Monday, December 2, 2013

The Password Is.....

I don't know why but I worry about repeating information here. As if anyone reading this is going to remember I wrote about my Uncle Harold two years ago. Actually, I don't have an Uncle Harold but I did have an Uncle Harry.

Saturday I couldn't access my E-mail. 

When I tried to sign on to mail I was taken back to my home page again and again. To put it in a nutshell, I was going around in circles. 

Comcast or Xfinity, whatever it is these days, has been having mail issues for months. The Help Forum was loaded with angry comments so I knew it wasn't me. At first I wasn't concerned; sooner or later things get fixed. 

Around 11 p.m. Saturday night I was reading on my Kindle and was able to access my mail.

Sent by Comcast 11:13 a.m. Saturday morning:

Our records show that you recently changed the email password on your account.

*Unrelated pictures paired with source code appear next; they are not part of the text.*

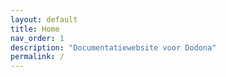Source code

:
 ```yaml
---
layout: default
title: Home
nav_order: 1
description: "Documentatiewebsite voor Dodona"
permalink: /
---
```


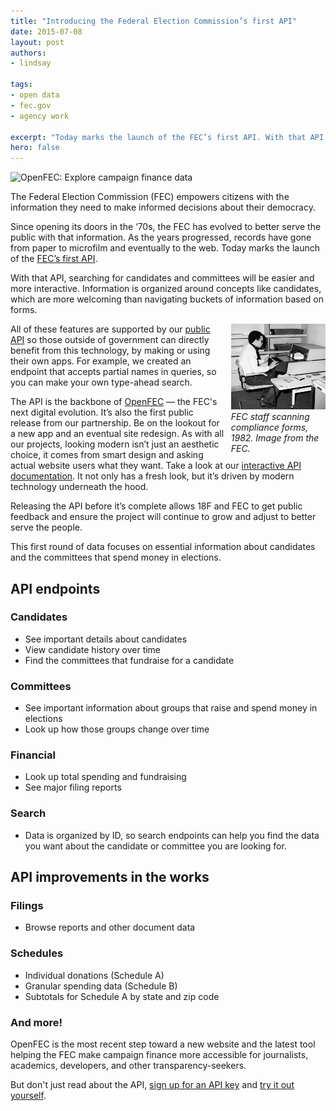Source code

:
 ```yaml
---
title: "Introducing the Federal Election Commission’s first API"
date: 2015-07-08
layout: post
authors:
- lindsay

tags:
- open data
- fec.gov
- agency work

excerpt: "Today marks the launch of the FEC’s first API. With that API, searching for candidates and committees will be easier and more interactive. Information is organized around concepts like candidates, which are more welcoming than navigating buckets of information based on forms."
hero: false
---
```


![OpenFEC: Explore campaign finance data]({{site.baseurl}}/assets/blog/openfec-api/openfec-banner.jpg)

The Federal Election Commission (FEC) empowers citizens with the information they need to make informed decisions about their democracy.

Since opening its doors in the ‘70s, the FEC has evolved to better serve the public with that information. As the years progressed, records have gone from paper to microfilm and eventually to the web. Today marks the launch of the [FEC’s first API](https://api.open.fec.gov/developers).

With that API, searching for candidates and committees will be easier and more interactive. Information is organized around concepts like candidates, which are more welcoming than navigating buckets of information based on forms.

<div style="width: 30%; float: right; margin-left: 10px;">
<a href="http://www.fec.gov/pages/40th_anniversary/40th_anniversary.shtml"><img alt="FEC staff scanning compliance forms, 1982" src="/assets/blog/openfec-api/old-fec.jpg"></a>
<em>FEC staff scanning compliance forms, 1982. Image from the FEC.</em>
</div>

All of these features are supported by our [public API](http://api.open.fec.gov/developers) so those outside of government can directly benefit from this technology, by making or using their own apps. For example, we created an endpoint that accepts partial names in queries, so you can make your own type-ahead search.

The API is the backbone of [OpenFEC](https://18f.gsa.gov/dashboard/project/openfec/) — the FEC's next digital evolution. It’s also the first public release from our partnership. Be on the lookout for a new app and an eventual site redesign. As with all our projects, looking modern isn’t just an aesthetic choice, it comes from smart design and asking actual website users what they want. Take a look at our [interactive API documentation](https://api.open.fec.gov/developers). It not only has a fresh look, but it’s driven by modern technology underneath the hood.

Releasing the API before it’s complete allows 18F and FEC to get public feedback and ensure the project will continue to grow and adjust to better serve the people.

This first round of data focuses on essential information about candidates and the committees that spend money in elections.

## API endpoints

### Candidates

- See important details about candidates
- View candidate history over time
- Find the committees that fundraise for a candidate

### Committees

- See important information about groups that raise and spend money in elections
- Look up how those groups change over time

### Financial

- Look up total spending and fundraising
- See major filing reports

### Search

- Data is organized by ID, so search endpoints can help you find the data you want about the candidate or committee you are looking for.

## API improvements in the works

### Filings

- Browse reports and other document data

### Schedules

- Individual donations (Schedule A)
- Granular spending data (Schedule B)
- Subtotals for Schedule A by state and zip code

### And more!

OpenFEC is the most recent step toward a new website and the latest tool helping the FEC make campaign finance more accessible for journalists, academics, developers, and other transparency-seekers.

But don't just read about the API, [sign up for an API key](https://api.data.gov/signup/) and [try it out yourself](http://api.open.fec.gov/developers).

If you did not authorize this change, please call Comcast at 1-800-COMCAST and we'll be happy to assist in any way we can.

Am I being an insufferable ass by pointing this out?

IF I DID NOT AUTHORIZE THE CHANGE HOW AM I SUPPOSED TO SEE THE COMCAST E-MAIL?

If I did not authorize the change to a new password I can't access my E-mail.

Now I suppose you could say the system worked. I did see the Comcast notice on a different device but that's assuming everyone HAS a second or third device. 

I was too tired to investigate the problem and really, I don't read half my E-mail why would someone else. I decided to call Comcast in the morning.

Sunday 7 a.m.

My first ordeal through the phone tree connected me to someone with a thick accent. I had a very hard time understanding her but it didn't matter because she disconnected me before we accomplished anything.

I have yet to drink my morning coffee and I'm shrieking HELLO, HELLO, ARE YOU THERE into the phone while doing my best impression of an old sailor with a twenty word vocabulary. S@#T....MO***R F*****. I thought I heard Wanda, who was in the back of the house say something like "not again" which meant I was complaining about something in my own special way (she was probably making plans to get out of the house for the day).

I requested tech support the second time I called.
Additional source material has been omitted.